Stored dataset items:

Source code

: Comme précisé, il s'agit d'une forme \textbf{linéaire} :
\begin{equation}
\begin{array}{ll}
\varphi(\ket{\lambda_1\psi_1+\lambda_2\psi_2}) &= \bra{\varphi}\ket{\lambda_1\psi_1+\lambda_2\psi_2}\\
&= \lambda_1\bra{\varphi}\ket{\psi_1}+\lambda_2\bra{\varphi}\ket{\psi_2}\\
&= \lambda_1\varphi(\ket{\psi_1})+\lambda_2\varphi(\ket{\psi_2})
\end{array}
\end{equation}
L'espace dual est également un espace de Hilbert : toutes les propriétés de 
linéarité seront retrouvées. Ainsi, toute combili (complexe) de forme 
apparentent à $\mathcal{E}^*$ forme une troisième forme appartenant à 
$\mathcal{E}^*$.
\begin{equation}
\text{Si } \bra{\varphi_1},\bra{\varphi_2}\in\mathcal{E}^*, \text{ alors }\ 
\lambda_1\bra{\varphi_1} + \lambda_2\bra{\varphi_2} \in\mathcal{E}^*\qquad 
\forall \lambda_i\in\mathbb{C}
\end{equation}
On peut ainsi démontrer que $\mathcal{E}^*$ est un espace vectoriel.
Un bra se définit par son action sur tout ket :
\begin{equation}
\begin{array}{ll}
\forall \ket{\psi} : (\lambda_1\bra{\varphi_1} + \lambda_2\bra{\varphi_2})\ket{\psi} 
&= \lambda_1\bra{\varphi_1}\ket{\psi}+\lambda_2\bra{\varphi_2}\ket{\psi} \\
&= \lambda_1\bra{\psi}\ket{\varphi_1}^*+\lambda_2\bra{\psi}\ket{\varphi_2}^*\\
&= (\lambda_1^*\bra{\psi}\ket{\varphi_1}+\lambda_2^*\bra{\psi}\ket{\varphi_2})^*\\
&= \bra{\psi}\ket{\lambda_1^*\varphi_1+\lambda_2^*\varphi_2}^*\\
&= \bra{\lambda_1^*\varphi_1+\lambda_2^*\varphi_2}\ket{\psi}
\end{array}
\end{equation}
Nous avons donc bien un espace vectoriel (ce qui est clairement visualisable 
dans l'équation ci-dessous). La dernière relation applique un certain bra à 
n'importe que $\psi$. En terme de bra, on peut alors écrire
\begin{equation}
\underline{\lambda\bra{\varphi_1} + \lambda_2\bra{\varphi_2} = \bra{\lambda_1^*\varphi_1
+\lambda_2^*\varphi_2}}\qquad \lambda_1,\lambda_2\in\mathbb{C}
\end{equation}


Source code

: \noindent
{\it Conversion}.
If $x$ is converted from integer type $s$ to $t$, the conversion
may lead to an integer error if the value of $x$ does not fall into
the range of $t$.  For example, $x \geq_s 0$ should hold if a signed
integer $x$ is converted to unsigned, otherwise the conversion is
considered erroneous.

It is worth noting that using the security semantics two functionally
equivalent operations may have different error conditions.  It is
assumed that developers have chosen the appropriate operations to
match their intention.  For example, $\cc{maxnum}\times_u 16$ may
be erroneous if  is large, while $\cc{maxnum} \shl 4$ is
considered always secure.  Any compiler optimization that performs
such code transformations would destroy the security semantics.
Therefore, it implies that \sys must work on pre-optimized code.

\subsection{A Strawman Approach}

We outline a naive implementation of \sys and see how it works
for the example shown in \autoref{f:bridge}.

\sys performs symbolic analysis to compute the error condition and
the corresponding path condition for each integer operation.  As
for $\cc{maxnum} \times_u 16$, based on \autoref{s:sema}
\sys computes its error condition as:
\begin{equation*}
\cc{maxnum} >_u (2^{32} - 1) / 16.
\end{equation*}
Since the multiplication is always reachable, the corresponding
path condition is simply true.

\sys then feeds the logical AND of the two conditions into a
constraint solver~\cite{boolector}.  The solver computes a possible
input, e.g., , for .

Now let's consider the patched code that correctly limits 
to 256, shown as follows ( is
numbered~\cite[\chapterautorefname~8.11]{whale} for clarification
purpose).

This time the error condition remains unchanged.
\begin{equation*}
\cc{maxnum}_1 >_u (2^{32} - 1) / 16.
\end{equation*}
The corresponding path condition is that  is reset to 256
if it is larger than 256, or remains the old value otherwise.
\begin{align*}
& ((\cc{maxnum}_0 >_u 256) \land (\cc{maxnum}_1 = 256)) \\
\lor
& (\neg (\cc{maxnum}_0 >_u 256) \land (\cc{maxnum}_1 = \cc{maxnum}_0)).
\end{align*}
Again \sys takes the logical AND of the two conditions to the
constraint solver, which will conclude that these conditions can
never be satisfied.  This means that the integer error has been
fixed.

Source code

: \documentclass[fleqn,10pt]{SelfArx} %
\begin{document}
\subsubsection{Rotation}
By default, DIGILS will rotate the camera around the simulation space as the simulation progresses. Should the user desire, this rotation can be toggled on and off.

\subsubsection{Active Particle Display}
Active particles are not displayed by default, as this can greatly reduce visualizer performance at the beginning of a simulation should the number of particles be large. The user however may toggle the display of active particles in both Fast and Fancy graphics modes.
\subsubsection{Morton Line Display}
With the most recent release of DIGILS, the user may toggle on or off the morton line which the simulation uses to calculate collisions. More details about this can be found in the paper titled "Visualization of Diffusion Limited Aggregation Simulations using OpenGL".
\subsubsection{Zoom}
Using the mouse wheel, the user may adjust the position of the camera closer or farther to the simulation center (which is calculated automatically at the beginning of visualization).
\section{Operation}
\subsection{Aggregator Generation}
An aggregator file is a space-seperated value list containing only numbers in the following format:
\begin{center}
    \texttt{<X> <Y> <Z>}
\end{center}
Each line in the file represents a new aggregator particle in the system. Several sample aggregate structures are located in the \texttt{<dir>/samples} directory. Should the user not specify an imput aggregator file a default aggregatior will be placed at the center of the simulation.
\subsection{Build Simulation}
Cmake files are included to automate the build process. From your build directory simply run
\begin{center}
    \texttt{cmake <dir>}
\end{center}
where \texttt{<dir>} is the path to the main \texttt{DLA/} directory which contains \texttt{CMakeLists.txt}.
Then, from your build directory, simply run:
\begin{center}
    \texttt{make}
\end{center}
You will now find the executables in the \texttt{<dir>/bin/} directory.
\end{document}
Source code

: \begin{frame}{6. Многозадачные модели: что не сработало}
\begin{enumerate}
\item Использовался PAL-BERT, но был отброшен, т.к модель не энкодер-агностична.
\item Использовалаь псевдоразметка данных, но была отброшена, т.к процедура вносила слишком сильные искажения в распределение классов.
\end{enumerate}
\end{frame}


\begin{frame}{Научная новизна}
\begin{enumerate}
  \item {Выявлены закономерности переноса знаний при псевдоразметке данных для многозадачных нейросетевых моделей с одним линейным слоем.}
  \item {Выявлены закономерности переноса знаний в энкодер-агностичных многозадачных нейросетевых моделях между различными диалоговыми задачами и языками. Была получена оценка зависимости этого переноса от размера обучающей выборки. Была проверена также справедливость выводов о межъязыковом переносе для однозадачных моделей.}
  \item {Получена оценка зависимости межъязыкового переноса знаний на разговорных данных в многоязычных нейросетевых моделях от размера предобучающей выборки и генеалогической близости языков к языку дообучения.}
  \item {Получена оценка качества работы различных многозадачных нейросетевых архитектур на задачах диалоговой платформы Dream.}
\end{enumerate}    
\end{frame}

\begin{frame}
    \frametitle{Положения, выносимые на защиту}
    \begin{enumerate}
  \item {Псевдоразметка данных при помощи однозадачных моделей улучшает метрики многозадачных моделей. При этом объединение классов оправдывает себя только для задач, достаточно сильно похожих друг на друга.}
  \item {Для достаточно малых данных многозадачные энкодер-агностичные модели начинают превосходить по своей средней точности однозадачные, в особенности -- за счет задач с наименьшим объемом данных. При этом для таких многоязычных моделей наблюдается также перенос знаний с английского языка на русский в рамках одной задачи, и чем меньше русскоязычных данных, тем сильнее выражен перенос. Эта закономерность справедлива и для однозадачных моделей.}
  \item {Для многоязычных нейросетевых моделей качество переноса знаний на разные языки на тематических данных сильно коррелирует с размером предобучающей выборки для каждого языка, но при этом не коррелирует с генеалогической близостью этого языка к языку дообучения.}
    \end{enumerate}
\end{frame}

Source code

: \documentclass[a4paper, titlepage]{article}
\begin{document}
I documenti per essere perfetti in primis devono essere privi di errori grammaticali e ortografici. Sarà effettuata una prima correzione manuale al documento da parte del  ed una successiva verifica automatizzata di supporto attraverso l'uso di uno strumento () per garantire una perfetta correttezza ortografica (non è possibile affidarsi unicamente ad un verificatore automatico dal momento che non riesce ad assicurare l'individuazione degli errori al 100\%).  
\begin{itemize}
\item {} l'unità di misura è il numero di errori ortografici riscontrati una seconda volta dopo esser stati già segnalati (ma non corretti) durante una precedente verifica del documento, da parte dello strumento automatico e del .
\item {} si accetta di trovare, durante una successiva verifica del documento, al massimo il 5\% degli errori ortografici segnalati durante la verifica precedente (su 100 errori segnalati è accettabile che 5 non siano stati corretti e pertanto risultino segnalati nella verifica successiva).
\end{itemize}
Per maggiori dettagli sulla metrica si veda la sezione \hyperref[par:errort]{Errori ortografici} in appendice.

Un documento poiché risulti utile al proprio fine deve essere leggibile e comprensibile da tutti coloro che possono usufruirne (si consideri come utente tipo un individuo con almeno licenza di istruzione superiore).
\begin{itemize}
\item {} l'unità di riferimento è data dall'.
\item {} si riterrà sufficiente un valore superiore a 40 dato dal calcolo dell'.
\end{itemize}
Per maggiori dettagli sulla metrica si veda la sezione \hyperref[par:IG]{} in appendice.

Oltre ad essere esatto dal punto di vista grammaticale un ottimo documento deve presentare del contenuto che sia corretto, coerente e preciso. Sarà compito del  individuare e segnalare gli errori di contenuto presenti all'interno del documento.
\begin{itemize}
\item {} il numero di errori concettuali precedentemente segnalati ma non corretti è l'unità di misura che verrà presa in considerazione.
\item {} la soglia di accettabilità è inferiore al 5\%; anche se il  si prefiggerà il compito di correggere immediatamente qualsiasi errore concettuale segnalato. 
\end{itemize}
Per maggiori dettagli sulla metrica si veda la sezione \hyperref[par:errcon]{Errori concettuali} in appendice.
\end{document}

- **WHAT THE TASK ASKS**
Look back at the data above. Transcribe exactly the lines starting at the line that contains "Therefore, it implies" and ending at the line that contains "path condition is simply true.".

- **THE COMPLETED TASK**
Therefore, it implies that \sys must work on pre-optimized code.

\subsection{A Strawman Approach}

We outline a naive implementation of \sys and see how it works
for the example shown in \autoref{f:bridge}.

\sys performs symbolic analysis to compute the error condition and
the corresponding path condition for each integer operation.  As
for $\cc{maxnum} \times_u 16$, based on \autoref{s:sema}
\sys computes its error condition as:
\begin{equation*}
\cc{maxnum} >_u (2^{32} - 1) / 16.
\end{equation*}
Since the multiplication is always reachable, the corresponding
path condition is simply true.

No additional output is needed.